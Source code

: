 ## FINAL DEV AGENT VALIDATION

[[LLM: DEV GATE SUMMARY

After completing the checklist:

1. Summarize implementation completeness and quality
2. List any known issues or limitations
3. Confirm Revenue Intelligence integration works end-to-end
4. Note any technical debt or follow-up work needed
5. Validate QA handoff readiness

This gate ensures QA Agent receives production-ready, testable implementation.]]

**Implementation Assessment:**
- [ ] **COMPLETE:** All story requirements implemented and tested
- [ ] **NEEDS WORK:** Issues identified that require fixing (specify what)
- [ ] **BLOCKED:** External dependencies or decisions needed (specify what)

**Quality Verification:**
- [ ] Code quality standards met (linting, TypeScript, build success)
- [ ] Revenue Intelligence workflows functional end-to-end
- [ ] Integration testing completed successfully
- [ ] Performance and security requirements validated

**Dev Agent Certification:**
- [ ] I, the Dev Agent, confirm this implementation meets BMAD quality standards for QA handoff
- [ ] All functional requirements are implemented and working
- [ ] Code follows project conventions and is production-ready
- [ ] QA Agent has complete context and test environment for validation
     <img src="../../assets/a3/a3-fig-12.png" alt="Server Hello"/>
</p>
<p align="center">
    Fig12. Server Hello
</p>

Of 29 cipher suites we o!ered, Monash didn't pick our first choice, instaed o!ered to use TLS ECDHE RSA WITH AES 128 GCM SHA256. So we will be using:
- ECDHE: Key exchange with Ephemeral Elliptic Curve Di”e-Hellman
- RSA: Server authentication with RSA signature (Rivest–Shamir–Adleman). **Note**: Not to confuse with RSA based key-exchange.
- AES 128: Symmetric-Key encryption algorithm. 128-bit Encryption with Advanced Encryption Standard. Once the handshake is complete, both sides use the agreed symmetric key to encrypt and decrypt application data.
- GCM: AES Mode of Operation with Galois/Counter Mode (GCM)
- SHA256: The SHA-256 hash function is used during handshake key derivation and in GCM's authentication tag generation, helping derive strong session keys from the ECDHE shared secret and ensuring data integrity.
==========
• Task requirements: The lines to reproduce run from the line containing "- GCM: AES Mode" to the end of the listing; write them out exactly and add nothing.

• Solution for this problem:
- GCM: AES Mode of Operation with Galois/Counter Mode (GCM)
- SHA256: The SHA-256 hash function is used during handshake key derivation and in GCM's authentication tag generation, helping derive strong session keys from the ECDHE shared secret and ensuring data integrity.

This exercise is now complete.